Benchmark Hub

Retrieval Benchmark Papers With Accuracy

Updated from current HFEPX corpus (Feb 27, 2026). 32 papers are grouped in this benchmark page. Common evaluation modes: Automatic Metrics, Simulation Env. Most common rater population: Domain Experts. Common annotation unit: Ranking. Frequent quality control: Calibration. Frequently cited benchmark: Retrieval. Common metric signal: accuracy. Use this page to compare protocol setup, judge behavior, and labeling design decisions before running new eval experiments. Newest paper in this set is from Feb 26, 2026.

Papers: 32 Last published: Feb 26, 2026 Global RSS

Research Narrative

Grounded narrative Model: deterministic-grounded Source: persisted

Updated from current HFEPX corpus (Feb 27, 2026). This page tracks 32 papers for Retrieval Benchmark Papers With Accuracy. Dominant protocol signals include automatic metrics, simulation environments, with frequent benchmark focus on Retrieval, HotpotQA and metric focus on accuracy, context length. Use the grounded sections below to prioritize reproducible protocol choices, benchmark-matched comparisons, and judge-vs-human evaluation checks.

Why This Matters For Eval Research

6.3% of papers report explicit human-feedback signals, led by expert verification.

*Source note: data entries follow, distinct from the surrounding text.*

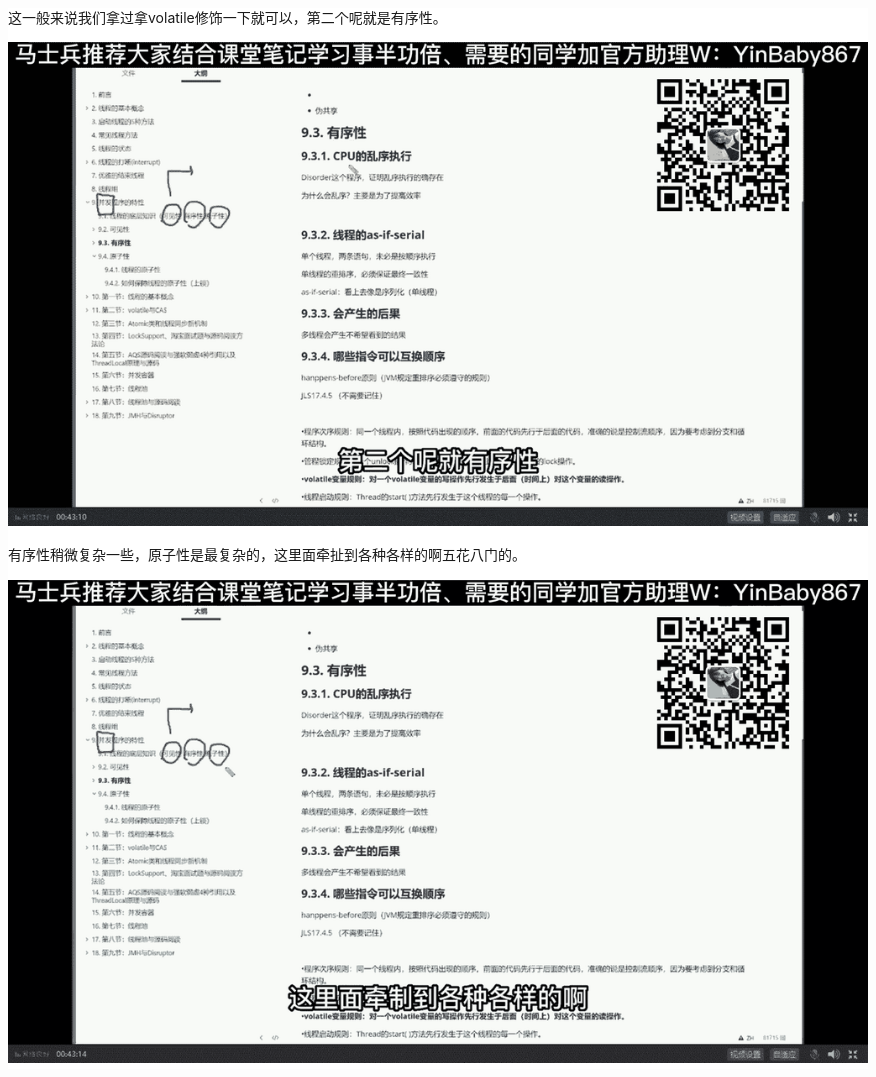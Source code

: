 这一般来说我们拿过拿volatile修饰一下就可以，第二个呢就是有序性。

![](img/58cbcbc4ee1d45777746bc4403e04f88_12.png)

有序性稍微复杂一些，原子性是最复杂的，这里面牵扯到各种各样的啊五花八门的。

![](img/58cbcbc4ee1d45777746bc4403e04f88_14.png)

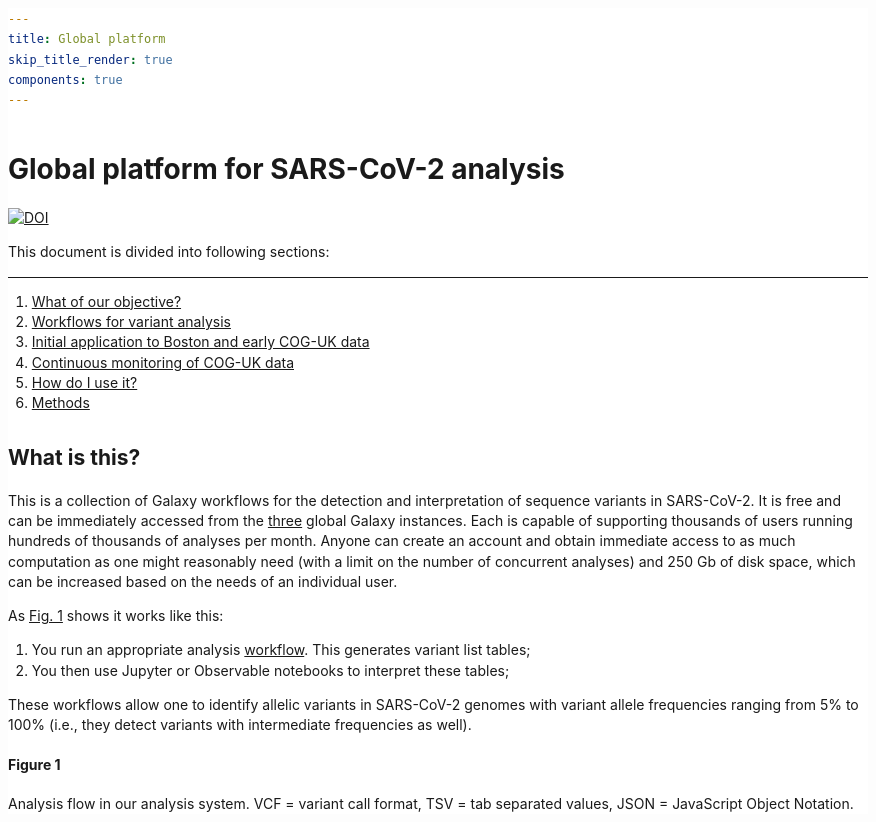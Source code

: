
 ```yaml
---
title: Global platform
skip_title_render: true
components: true
---
```


# Global platform for SARS-CoV-2 analysis

[![DOI](https://img.shields.io/static/v1?label=DOI&message=doi:10.1101/2021.03.25.437046&color=red)](https://doi.org/10.1101/2021.03.25.437046)

<div class="custom-block warning trim-p">

This document is divided into following sections:

<hr>
	<ol>
		<li><a href="#what-is-this">What of our objective?</a></li>
		<li><a href="#workflows-for-discovery-of-sequence-variants">Workflows for variant analysis</a></li>
		<li><a href="#application-of-workflows-for-analysis-of-intrahost-variation">Initial application to Boston and early COG-UK data</a></li>
		<li><a href="#continuous-analysis-of-pandemic-data-with-the-galaxy-api">Continuous monitoring of COG-UK data</a></li>
		<li><a href="#how-do-i-use-it">How do I use it?</a></li>
		<li><a href="#methods">Methods</a></li>
	</ol>
</div>

## What is this?

This is a collection of Galaxy workflows for the detection and interpretation of sequence variants in SARS-CoV-2. It is free and can be immediately accessed from the [three](#run-workflows) global Galaxy instances. Each is capable of supporting thousands of users running hundreds of thousands of analyses per month. Anyone can create an account and obtain immediate access to as much computation as one might reasonably need (with a limit on the number of concurrent analyses) and 250 Gb of disk space, which can be increased based on the needs of an individual user. 

As [Fig. 1](#figure-1) shows it works like this:

1. You run an appropriate analysis [workflow](#table-1). This generates variant list tables;
2. You then use Jupyter or Observable notebooks to interpret these tables;

These workflows allow one to identify allelic variants in SARS-CoV-2 genomes with variant allele frequencies ranging from 5% to 100% (i.e., they detect variants with intermediate frequencies as well). 

#### Figure 1
Analysis flow in our analysis system. VCF = variant call format, TSV = tab separated values, JSON = JavaScript Object Notation. 

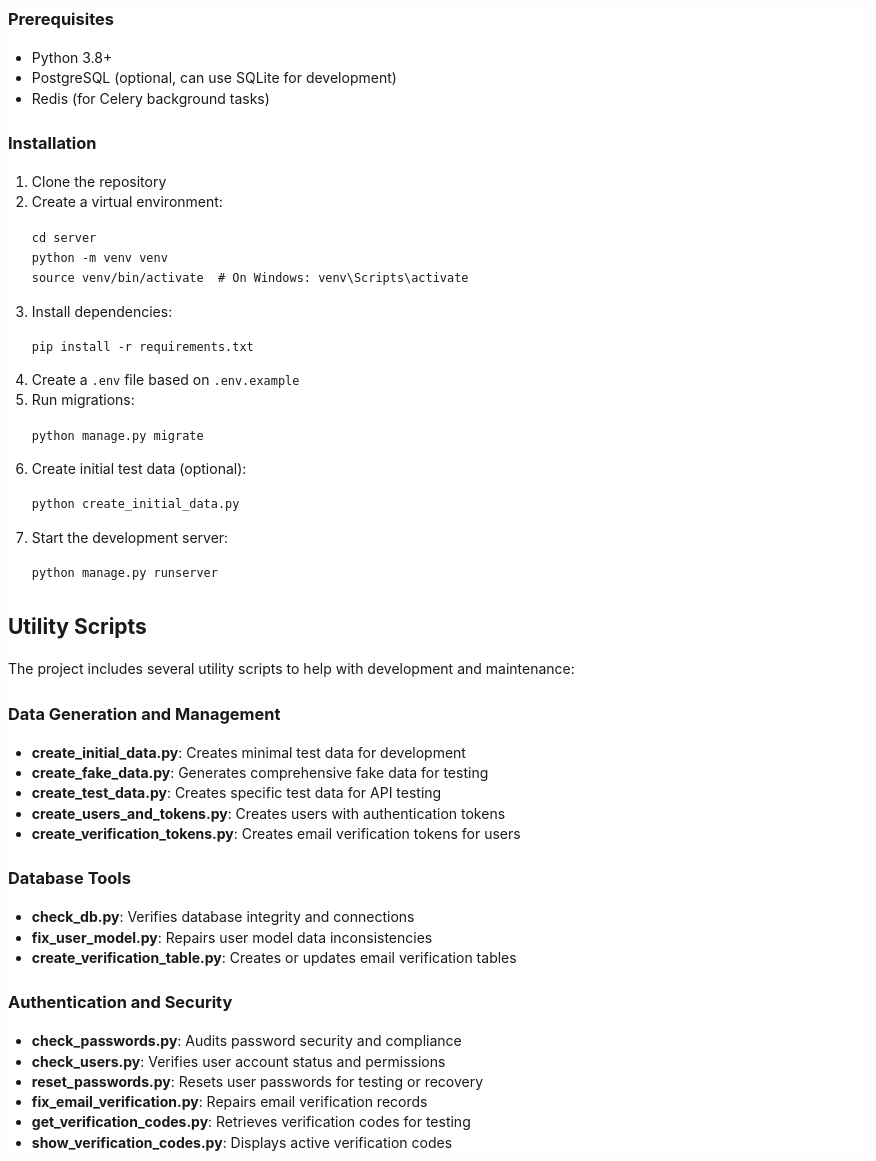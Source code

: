 ### Prerequisites

- Python 3.8+
- PostgreSQL (optional, can use SQLite for development)
- Redis (for Celery background tasks)

### Installation

1. Clone the repository
2. Create a virtual environment:
   ```
   cd server
   python -m venv venv
   source venv/bin/activate  # On Windows: venv\Scripts\activate
   ```
3. Install dependencies:
   ```
   pip install -r requirements.txt
   ```
4. Create a `.env` file based on `.env.example`
5. Run migrations:
   ```
   python manage.py migrate
   ```
6. Create initial test data (optional):
   ```
   python create_initial_data.py
   ```
7. Start the development server:
   ```
   python manage.py runserver
   ```

## Utility Scripts

The project includes several utility scripts to help with development and maintenance:

### Data Generation and Management
- **create_initial_data.py**: Creates minimal test data for development
- **create_fake_data.py**: Generates comprehensive fake data for testing
- **create_test_data.py**: Creates specific test data for API testing
- **create_users_and_tokens.py**: Creates users with authentication tokens
- **create_verification_tokens.py**: Creates email verification tokens for users

### Database Tools
- **check_db.py**: Verifies database integrity and connections
- **fix_user_model.py**: Repairs user model data inconsistencies 
- **create_verification_table.py**: Creates or updates email verification tables

### Authentication and Security
- **check_passwords.py**: Audits password security and compliance 
- **check_users.py**: Verifies user account status and permissions
- **reset_passwords.py**: Resets user passwords for testing or recovery
- **fix_email_verification.py**: Repairs email verification records
- **get_verification_codes.py**: Retrieves verification codes for testing
- **show_verification_codes.py**: Displays active verification codes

Evidence: AgentDropoutV2: Optimizing Information Flow in Multi-Agent Systems via Test-Time Rectify-or-Reject Pruning , MoDora: Tree-Based Semi-Structured Document Analysis System , Towards Faithful Industrial RAG: A Reinforced Co-adaptation Framework for Advertising QA , Strategy Executability in Mathematical Reasoning: Leveraging Human-Model Differences for Effective Guidance
automatic metrics appears in 100% of papers in this hub.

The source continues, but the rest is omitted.